2. Omission of n - siz[u] in Centroid Condition:
   Many contestants only focus on the subtree sizes in the direction of child nodes (i.e., max_part[u] = max(max_part[u], siz[v])), completely ignoring the part of the connected component formed by non-child subtrees when backtracking towards the root. If max_part[u] = max(max_part[u], n - siz[u]) is omitted, the calculated centroid will be incorrect, especially in chain-like or heavily skewed trees.

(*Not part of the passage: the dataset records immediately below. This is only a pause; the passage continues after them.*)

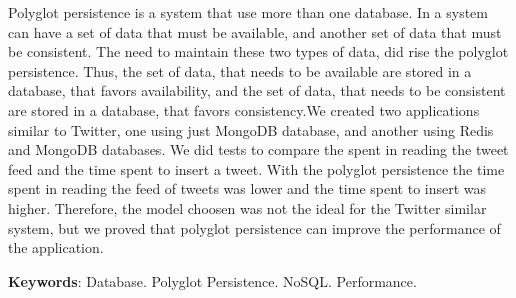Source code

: %
%

\begin{resumo}[Abstract]


Polyglot persistence is a system that use more than one database. In a system can have a set of data that must be available, and another set of data that must be consistent. The need to maintain these two types of data, did rise the polyglot persistence. Thus, the set of data, that needs to be available are stored in a database, that favors availability, and the set of data, that needs to be consistent are stored in a database, that favors consistency.We created two applications similar to Twitter, one using just MongoDB database, and another using Redis and MongoDB databases. We did tests to compare the spent in reading the tweet feed and the time spent to insert a tweet. With the polyglot persistence the time spent in reading the feed of tweets was lower and the time spent to insert was higher. Therefore, the model choosen was not the ideal for the Twitter similar system, but we proved that polyglot persistence can improve the performance of the application.

\textbf{Keywords}: Database. Polyglot Persistence. NoSQL. Performance. 

\end{resumo}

Classic NOIP/Luogu Problems

1. Luogu P1099 [NOIP2007 Advanced Group] Tree Network Core

• Problem Description:
  In a given weighted tree, the "deviation" of a path is defined as the maximum distance from any point in the tree to that path. One needs to select a path on the diameter of the tree with a length not exceeding $s$ (which can be a single point) such that the deviation is minimized. Find this minimum deviation.
• Core Idea and Essence of the Problem:
  The physical core of the problem is based on the properties of tree diameter. First, extract any diameter using the two-pointer technique or DFS. It can be proven that the maximum deviation of points along the diameter will necessarily extend through the subtrees that do not pass through other points on the diameter. Preprocess the maximum distance not along the diameter for each point using tree DP along the diameter. Then, use a monotonic queue or two-pointer technique to maintain a sliding window of length not exceeding $s$ along the diameter sequence to quickly retrieve the maximum deviation value inside and outside the interval, controlling the complexity to $O(N)$.

2. Luogu P1395 Meeting

• Problem Description:
  In a village, the housing structure forms a tree. A meeting center needs to be built such that the sum of distances from all residential points to the meeting center is minimized. If there are multiple such locations, output the one with the smallest index, along with the minimum distance sum.
• Core Idea and Essence of the Problem:
  This is a classic application of the tree centroid. According to the property 3 of the centroid: the point that minimizes the sum of distances from all points in the tree is the centroid. Therefore, the first step is to find the centroid through one round of DFS (if there are two centroids, take the one with the smaller index). The second step is to run another DFS with the chosen centroid as the root, summing all nodes' depths to get the total distance from each point to the centroid. The total time complexity is standard $O(N)$.